::: Data for the task
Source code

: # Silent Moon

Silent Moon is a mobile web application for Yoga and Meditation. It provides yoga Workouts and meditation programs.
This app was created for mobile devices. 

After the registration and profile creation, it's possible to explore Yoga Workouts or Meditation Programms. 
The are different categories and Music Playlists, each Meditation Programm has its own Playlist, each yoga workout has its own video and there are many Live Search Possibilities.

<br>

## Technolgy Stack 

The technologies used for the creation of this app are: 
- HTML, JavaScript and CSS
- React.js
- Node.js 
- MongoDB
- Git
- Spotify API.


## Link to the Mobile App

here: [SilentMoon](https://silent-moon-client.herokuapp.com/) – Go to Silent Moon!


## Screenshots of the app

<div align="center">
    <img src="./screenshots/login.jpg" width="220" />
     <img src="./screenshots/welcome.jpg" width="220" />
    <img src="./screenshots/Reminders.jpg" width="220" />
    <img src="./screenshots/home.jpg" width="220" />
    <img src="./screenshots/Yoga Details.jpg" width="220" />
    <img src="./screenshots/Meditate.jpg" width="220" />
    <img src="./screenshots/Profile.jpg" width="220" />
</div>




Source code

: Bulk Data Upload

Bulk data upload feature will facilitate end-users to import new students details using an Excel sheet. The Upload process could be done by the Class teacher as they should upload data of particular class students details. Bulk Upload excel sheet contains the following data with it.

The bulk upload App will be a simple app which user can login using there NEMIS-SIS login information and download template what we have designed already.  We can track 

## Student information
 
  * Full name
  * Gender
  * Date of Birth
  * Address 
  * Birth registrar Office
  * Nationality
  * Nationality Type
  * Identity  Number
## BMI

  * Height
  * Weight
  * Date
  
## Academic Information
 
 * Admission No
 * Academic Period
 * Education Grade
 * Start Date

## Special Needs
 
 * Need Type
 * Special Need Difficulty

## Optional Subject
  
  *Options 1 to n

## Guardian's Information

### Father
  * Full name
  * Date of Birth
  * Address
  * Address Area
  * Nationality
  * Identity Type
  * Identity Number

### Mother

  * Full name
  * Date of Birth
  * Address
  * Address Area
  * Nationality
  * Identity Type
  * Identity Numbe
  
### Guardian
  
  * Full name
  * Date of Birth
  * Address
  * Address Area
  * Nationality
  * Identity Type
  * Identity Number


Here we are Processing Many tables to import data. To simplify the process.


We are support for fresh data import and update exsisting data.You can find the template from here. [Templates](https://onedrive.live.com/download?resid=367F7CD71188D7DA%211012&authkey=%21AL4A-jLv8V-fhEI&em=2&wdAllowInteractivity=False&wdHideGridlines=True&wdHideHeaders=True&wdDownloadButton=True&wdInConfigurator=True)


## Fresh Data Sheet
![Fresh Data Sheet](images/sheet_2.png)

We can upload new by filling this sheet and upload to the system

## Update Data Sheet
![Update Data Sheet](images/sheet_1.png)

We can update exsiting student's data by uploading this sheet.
::::::
Will you return exactly the lines above from the one with "Silent Moon is" down to the one with "After the registration", counting both as part of the range?

Silent Moon is a mobile web application for Yoga and Meditation. It provides yoga Workouts and meditation programs.
This app was created for mobile devices. 

After the registration and profile creation, it's possible to explore Yoga Workouts or Meditation Programms. 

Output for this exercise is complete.